Often demons tend to rear their heads over and over in our lives. Many people do not see this, as trauma is not linear and we often look the same on the outside maybe tired or stress but we cannot see the pain or suffering. A few years ago when I was suffering immensely in life and also from social media bullying that nearly took me off social media.. Sharing yourself truly on social media comes with much misappropriation and understanding. Because we are all triggered by seeing that others live differently and trying to reconcile our ego and justify our lives. What we forget is we do not need to understand another, or justify our lives, we just need to understand ourselves to be healthy and happy. And be the upward spiral of kindness and hold compassion and respect for others, even if we do not understand it or it is different, it does not decrease either value.
So I continued to share my journey because healing and living fully requires us to face it all and not hide or shrink. To face my demons I took up pole dancing alongside yoga, something I had always been interested in. What I found hard by sharing this was that I was called and am called a stripper or even in my yoga, yoga porn. However I have never been to a strip club, nor do I watch porn. But these voices made me feel ashamed although I had no reason too. We forget how our words can impact others deeply. I knew deep down I was a mother, I work a few jobs and I am not these things but all by what I wear and did, I was suddenly disrespected and disrespectful and felt so ashamed.
What I learnt about healing is our inner light is fed by the strength that we have from the adversity, limits and darkness that we have already overcome and must face. It comes from knowing that you have fallen down many times, but you always get back up again. I am learning that healing means be who you are, not ashamed of who you are. It is not the stuff on the surface that makes us feel whole or worthy, it knowing and loving ourselves.

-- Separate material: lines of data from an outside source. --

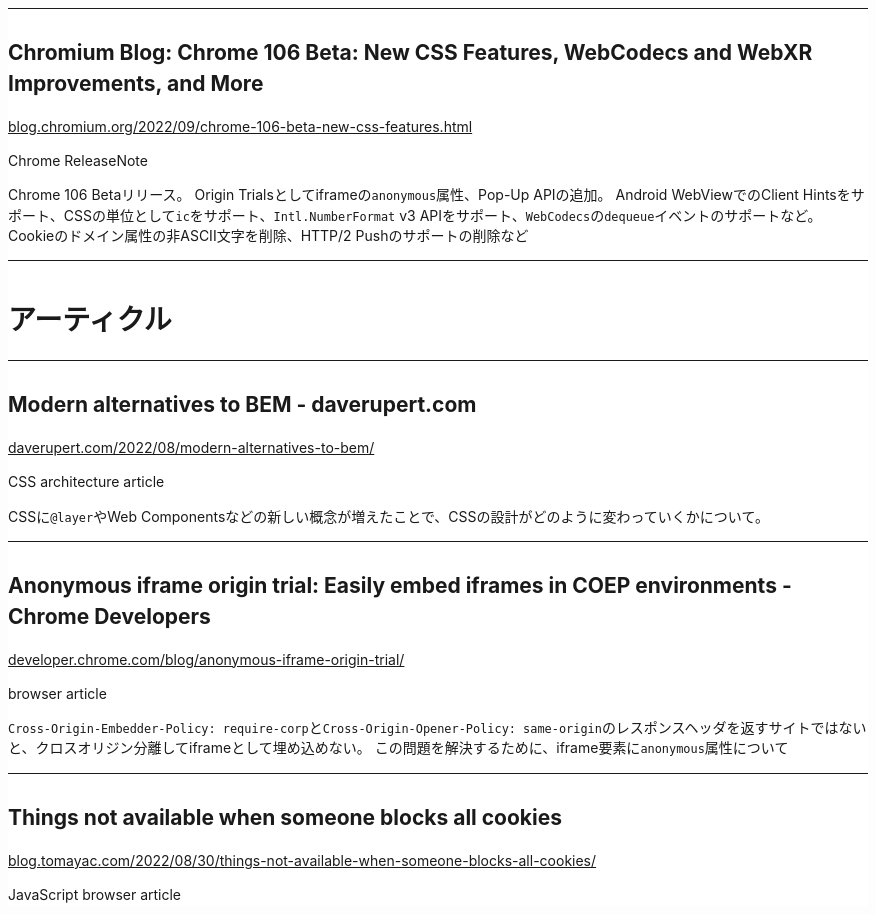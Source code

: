 ----

## Chromium Blog: Chrome 106 Beta: New CSS Features, WebCodecs and WebXR Improvements, and More
[blog.chromium.org/2022/09/chrome-106-beta-new-css-features.html](https://blog.chromium.org/2022/09/chrome-106-beta-new-css-features.html "Chromium Blog: Chrome 106 Beta: New CSS Features, WebCodecs and WebXR Improvements, and More")
<p class="jser-tags jser-tag-icon"><span class="jser-tag">Chrome</span> <span class="jser-tag">ReleaseNote</span></p>

Chrome 106 Betaリリース。
Origin Trialsとしてiframeの`anonymous`属性、Pop-Up APIの追加。
Android WebViewでのClient Hintsをサポート、CSSの単位として`ic`をサポート、`Intl.NumberFormat` v3 APIをサポート、`WebCodecs`の`dequeue`イベントのサポートなど。
Cookieのドメイン属性の非ASCII文字を削除、HTTP/2 Pushのサポートの削除など


----
<h1 class="site-genre">アーティクル</h1>

----

## Modern alternatives to BEM - daverupert.com
[daverupert.com/2022/08/modern-alternatives-to-bem/](https://daverupert.com/2022/08/modern-alternatives-to-bem/ "Modern alternatives to BEM - daverupert.com")
<p class="jser-tags jser-tag-icon"><span class="jser-tag">CSS</span> <span class="jser-tag">architecture</span> <span class="jser-tag">article</span></p>

CSSに`@layer`やWeb Componentsなどの新しい概念が増えたことで、CSSの設計がどのように変わっていくかについて。


----

## Anonymous iframe origin trial: Easily embed iframes in COEP environments - Chrome Developers
[developer.chrome.com/blog/anonymous-iframe-origin-trial/](https://developer.chrome.com/blog/anonymous-iframe-origin-trial/ "Anonymous iframe origin trial: Easily embed iframes in COEP environments - Chrome Developers")
<p class="jser-tags jser-tag-icon"><span class="jser-tag">browser</span> <span class="jser-tag">article</span></p>

`Cross-Origin-Embedder-Policy: require-corp`と`Cross-Origin-Opener-Policy: same-origin`のレスポンスヘッダを返すサイトではないと、クロスオリジン分離してiframeとして埋め込めない。
この問題を解決するために、iframe要素に`anonymous`属性について


----

## Things not available when someone blocks all cookies
[blog.tomayac.com/2022/08/30/things-not-available-when-someone-blocks-all-cookies/](https://blog.tomayac.com/2022/08/30/things-not-available-when-someone-blocks-all-cookies/ "Things not available when someone blocks all cookies")
<p class="jser-tags jser-tag-icon"><span class="jser-tag">JavaScript</span> <span class="jser-tag">browser</span> <span class="jser-tag">article</span></p>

What we as a society on social media need to remember is clothing does not define us or determine our value. Neither does body shape, skin colour, physical ability, mental ability, line of work, gender, sexual preference, family background, relationship status, number of followers on social media, bank balance, comments we receive, or a number of other things. Only we, ourselves get to choose who we are. Clothing or the lack thereof or what we do is a form of self expression and means different for each of us and society labels only separates us from love and understanding of each other not tell us who another is. We are all responsible for our own comfort and individuality.
The confidence we develop as we lay our authentic selves bare – vulnerable, broke, yet real – is what will make us both look and feel beautiful within. By playing and practising on my pole, I put myself in a safe place where I could step into the darkness and gently explore what my demons had been feeding on. As I swung and hung and enjoyed the sense of being physically strong and alive I also confronted those demons with love and reminding myself I am enough a few years ago. The thing about confronting chaos is that while it disturbs us, it is misunderstood by man and judged, it also forces our hearts to roar in way we secretly find magnificent and healing. Facing darkness does not always have to be serious. We all have own own unique light and powered and joy filling, healing tragedies to face resistance.